[Start of section]

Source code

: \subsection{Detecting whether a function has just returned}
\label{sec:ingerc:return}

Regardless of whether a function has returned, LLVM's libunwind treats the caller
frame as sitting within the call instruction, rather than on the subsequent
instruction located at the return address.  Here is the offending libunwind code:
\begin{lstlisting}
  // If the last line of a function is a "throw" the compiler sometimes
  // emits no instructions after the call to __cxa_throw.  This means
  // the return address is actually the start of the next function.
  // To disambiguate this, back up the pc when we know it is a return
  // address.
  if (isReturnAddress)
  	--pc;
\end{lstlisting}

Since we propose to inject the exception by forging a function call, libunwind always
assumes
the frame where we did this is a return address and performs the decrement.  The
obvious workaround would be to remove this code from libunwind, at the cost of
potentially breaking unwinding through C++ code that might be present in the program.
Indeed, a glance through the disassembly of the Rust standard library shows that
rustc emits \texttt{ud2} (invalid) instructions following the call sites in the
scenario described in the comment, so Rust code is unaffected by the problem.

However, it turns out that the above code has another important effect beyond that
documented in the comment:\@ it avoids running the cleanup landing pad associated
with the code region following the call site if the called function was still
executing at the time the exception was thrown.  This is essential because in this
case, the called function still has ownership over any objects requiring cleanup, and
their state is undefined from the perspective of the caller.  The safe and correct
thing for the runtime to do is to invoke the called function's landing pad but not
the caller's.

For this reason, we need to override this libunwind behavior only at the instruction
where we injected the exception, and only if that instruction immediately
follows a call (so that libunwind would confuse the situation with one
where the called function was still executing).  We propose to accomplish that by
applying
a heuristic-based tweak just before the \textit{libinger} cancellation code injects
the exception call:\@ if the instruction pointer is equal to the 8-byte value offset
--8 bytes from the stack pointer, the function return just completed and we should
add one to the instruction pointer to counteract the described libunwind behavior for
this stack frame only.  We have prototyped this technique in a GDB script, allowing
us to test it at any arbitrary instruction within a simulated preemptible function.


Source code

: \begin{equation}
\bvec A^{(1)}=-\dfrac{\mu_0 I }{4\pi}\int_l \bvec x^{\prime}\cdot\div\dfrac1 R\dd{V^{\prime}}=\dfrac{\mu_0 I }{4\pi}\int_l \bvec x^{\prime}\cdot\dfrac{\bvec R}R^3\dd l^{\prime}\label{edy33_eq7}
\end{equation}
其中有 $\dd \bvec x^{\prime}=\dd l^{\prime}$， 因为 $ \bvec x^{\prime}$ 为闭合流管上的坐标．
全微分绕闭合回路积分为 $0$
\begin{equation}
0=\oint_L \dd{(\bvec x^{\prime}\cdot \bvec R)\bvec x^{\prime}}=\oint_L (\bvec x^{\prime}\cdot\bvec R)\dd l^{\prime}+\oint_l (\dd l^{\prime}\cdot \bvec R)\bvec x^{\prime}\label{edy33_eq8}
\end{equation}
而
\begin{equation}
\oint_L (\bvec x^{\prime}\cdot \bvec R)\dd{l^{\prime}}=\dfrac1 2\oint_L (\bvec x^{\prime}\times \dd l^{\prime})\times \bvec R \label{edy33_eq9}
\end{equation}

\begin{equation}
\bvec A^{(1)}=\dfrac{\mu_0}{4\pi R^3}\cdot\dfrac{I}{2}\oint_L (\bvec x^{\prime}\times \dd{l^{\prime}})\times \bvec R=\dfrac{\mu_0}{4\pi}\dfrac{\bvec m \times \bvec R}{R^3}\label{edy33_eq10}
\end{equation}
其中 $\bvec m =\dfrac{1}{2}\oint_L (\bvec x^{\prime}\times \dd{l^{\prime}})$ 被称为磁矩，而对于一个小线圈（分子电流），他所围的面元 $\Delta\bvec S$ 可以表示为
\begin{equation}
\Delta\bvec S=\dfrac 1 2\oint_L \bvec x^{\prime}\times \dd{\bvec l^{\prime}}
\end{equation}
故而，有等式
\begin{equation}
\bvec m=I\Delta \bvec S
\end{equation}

[End of section]

WORK INSTRUCTION:
Using the listing above, return all lines where the word "Delta" occurs.

REPLY:
其中 $\bvec m =\dfrac{1}{2}\oint_L (\bvec x^{\prime}\times \dd{l^{\prime}})$ 被称为磁矩，而对于一个小线圈（分子电流），他所围的面元 $\Delta\bvec S$ 可以表示为
\Delta\bvec S=\dfrac 1 2\oint_L \bvec x^{\prime}\times \dd{\bvec l^{\prime}}
\bvec m=I\Delta \bvec S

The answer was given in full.